McDonald said the meals would still be a reasonably priced because she doesn’t want residents to be dissuaded from using the senior center.

“Some of the people, they use our transportation to get there, so they're paying $3.50 for transportation plus the meal,” she added, noting that the increasing gas prices are also a concern as well.

District 5 Supervisor Jan Sypal asked McDonald if she’s checked the prices at other counties who run similar programs.

“We're in a crisis zone right now with food prices just escalating and it doesn't appear that that's going to change anywhere soon,” Sypal said. “So I'm afraid that if you don't go up enough at this time, you're always going to be behind the ball.”

McDonald noted she knows that other counties are higher.

“We've always been the lowest price, but we also do a lot of fundraising stuff to help,” McDonald said.

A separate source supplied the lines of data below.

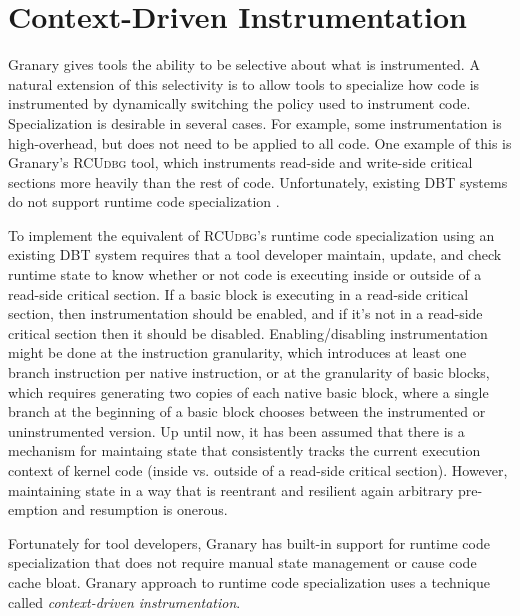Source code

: \documentclass[preprint]{sigplanconf}
\newcommand{\toolname}[1]{{\scshape #1}}
\begin{document}
\section{Context-Driven Instrumentation}\label{sec:how}

Granary gives tools the ability to be selective about what is instrumented. A natural extension of this selectivity is to allow tools to specialize how code is instrumented by dynamically switching the policy used to instrument code. Specialization is desirable in several cases. For example, some instrumentation is high-overhead, but does not need to be applied to all code. One example of this is Granary's \toolname{RCUdbg} tool, which instruments read-side and write-side critical sections more heavily than the rest of code. Unfortunately, existing DBT systems do not support runtime code specialization \cite{DRK,btkernel,Pin,DynamoRIO}. 

To implement the equivalent of \toolname{RCUdbg}'s runtime code specialization using an existing DBT system requires that a tool developer maintain, update, and check runtime state to know whether or not code is executing inside or outside of a read-side critical section. If a basic block is executing in a read-side critical section, then instrumentation should be enabled, and if it's not in a read-side critical section then it should be disabled. Enabling/disabling instrumentation might be done at the instruction granularity, which introduces at least one branch instruction per native instruction, or at the granularity of basic blocks, which requires generating two copies of each native basic block, where a single branch at the beginning of a basic block chooses between the instrumented or uninstrumented version. Up until now, it has been assumed that there is a mechanism for maintaing state that consistently tracks the current execution context of kernel code (inside vs. outside of a read-side critical section). However, maintaining state in a way that is reentrant and resilient again arbitrary pre-emption and resumption is onerous.


Fortunately for tool developers, Granary has built-in support for runtime code specialization that does not require manual state management or cause code cache bloat. Granary approach to runtime code specialization uses a technique called \emph{context-driven instrumentation}.

\end{document}
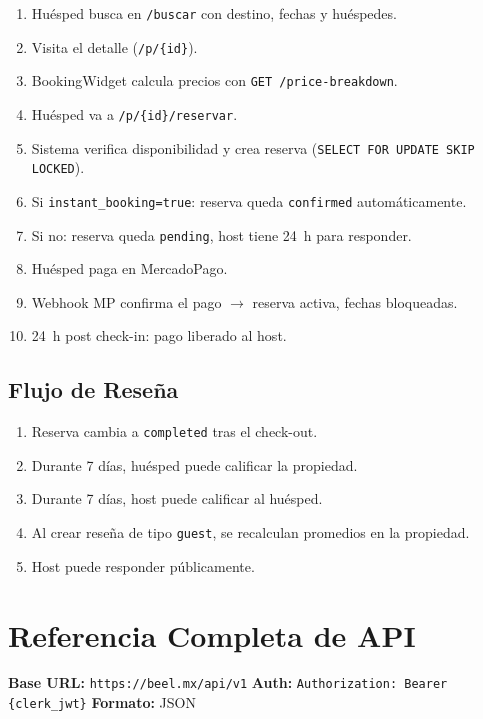 \documentclass[12pt,a4paper]{report}
\begin{document}
\begin{enumerate}[leftmargin=*]
  \item Hu\'esped busca en \texttt{/buscar} con destino, fechas y hu\'espedes.
  \item Visita el detalle (\texttt{/p/\{id\}}).
  \item BookingWidget calcula precios con \texttt{GET /price-breakdown}.
  \item Hu\'esped va a \texttt{/p/\{id\}/reservar}.
  \item Sistema verifica disponibilidad y crea reserva (\texttt{SELECT FOR UPDATE SKIP LOCKED}).
  \item Si \texttt{instant\_booking=true}: reserva queda \texttt{confirmed} autom\'aticamente.
  \item Si no: reserva queda \texttt{pending}, host tiene 24~h para responder.
  \item Hu\'esped paga en MercadoPago.
  \item Webhook MP confirma el pago $\rightarrow$ reserva activa, fechas bloqueadas.
  \item 24~h post check-in: pago liberado al host.
\end{enumerate}

\section{Flujo de Rese\~na}

\begin{enumerate}[leftmargin=*]
  \item Reserva cambia a \texttt{completed} tras el check-out.
  \item Durante 7 d\'ias, hu\'esped puede calificar la propiedad.
  \item Durante 7 d\'ias, host puede calificar al hu\'esped.
  \item Al crear rese\~na de tipo \texttt{guest}, se recalculan promedios en la propiedad.
  \item Host puede responder p\'ublicamente.
\end{enumerate}

\chapter{Referencia Completa de API}

\textbf{Base URL:} \texttt{https://beel.mx/api/v1} \quad
\textbf{Auth:} \texttt{Authorization: Bearer \{clerk\_jwt\}} \quad
\textbf{Formato:} JSON
\end{document}
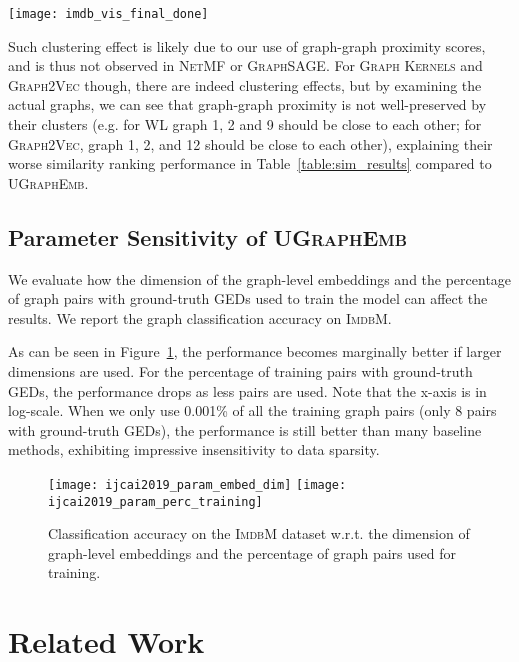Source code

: \documentclass{article}
\newcommand{\model}{\textsc{UGraphEmb}\xspace}
\newcommand{\netmf}{\textsc{NetMF}\xspace}
\newcommand{\graphsage}{\textsc{GraphSAGE}\xspace}
\newcommand{\gk}{\textsc{Graph Kernels}\xspace}
\newcommand{\gv}{\textsc{Graph2Vec}\xspace}
\newcommand{\imdb}{\textsc{ImdbM}\xspace}
\begin{document}
\begin{figure*}[h]
\centering
\texttt{[image: imdb\_vis\_final\_done]}
\caption{Visualization of the \imdb dataset. From (a) to (g), for each method, 12 graphs are plotted. For (h) to (l), we focus on \model: 5 clusters are highlighted in red circles. 12 graphs are sampled from each cluster and plotted to the right.}
\label{fig:imdb_vis}
\vspace*{-3mm}
\end{figure*}



Such clustering effect is likely due to our use of graph-graph proximity scores, and is thus not observed in \netmf or \graphsage. For \gk and \gv though, there are indeed clustering effects, but by examining the actual graphs, we can see that graph-graph proximity is not well-preserved by their clusters (e.g. for \textsc{WL} graph 1, 2 and 9 should be close to each other; for \gv, graph 1, 2, and 12 should be close to each other), explaining their worse similarity ranking performance in Table~\ref{table:sim_results} compared to \model. 










\subsection{Parameter Sensitivity of \model}

We evaluate how the dimension of the graph-level embeddings and the percentage of graph pairs with ground-truth GEDs used to train the model can affect the results. We report the graph classification accuracy on \imdb. 

As can be seen in Figure~\ref{fig:param}, the performance becomes marginally better if larger dimensions are used. For the percentage of training pairs with ground-truth GEDs, the performance drops as less pairs are used. Note that the x-axis is in log-scale. When we only use 0.001\% of all the training graph pairs (only 8 pairs with ground-truth GEDs), the performance is still better than many baseline methods, exhibiting impressive insensitivity to data sparsity. 


\begin{figure}
   \centering
   {{\texttt{[image: ijcai2019\_param\_embed\_dim]}}}
   {{\texttt{[image: ijcai2019\_param\_perc\_training]}}}
   \caption{Classification accuracy on the \imdb dataset w.r.t. the dimension of graph-level embeddings and the percentage of graph pairs used for training.}
   \label{fig:param}
  \vspace*{-2mm}
\end{figure} \section{Related Work}
\label{sec-related}
\end{document}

Sypal said she would like McDonald to research what other facilities are doing and report back. The price increase wouldn’t kick in until July 1 anyway, Sypal added, so McDonald can come back before the board at its next meeting.

In other business, supervisors approved a set of costs for bridge work in the county.

Highway Superintendent Randy Isham said that two 60-foot bridges need replaced, as well as two 40-foot bridges.

The engineering costs for the 60-foot bridges are $19,700, with the hydraulic study costing $4,900 and the U.S. Army Corp of Engineer permits costing $1,500 per bridge.

For the 40-foot bridges, the engineering costs would be $12,850 with the hydraulic study costing $4,100. Isham noted that a Corp permit would not be necessary for the smaller bridges.

Two of them can most likely be built over the summer with the other two being constructed next spring, Isham said.

“We haven't really been doing any bridges, I'd like to get a couple more on there,” he added. “We have what we call fracture critical. And we really need to get rid of these bridges, and it costs more to inspect and they're old.”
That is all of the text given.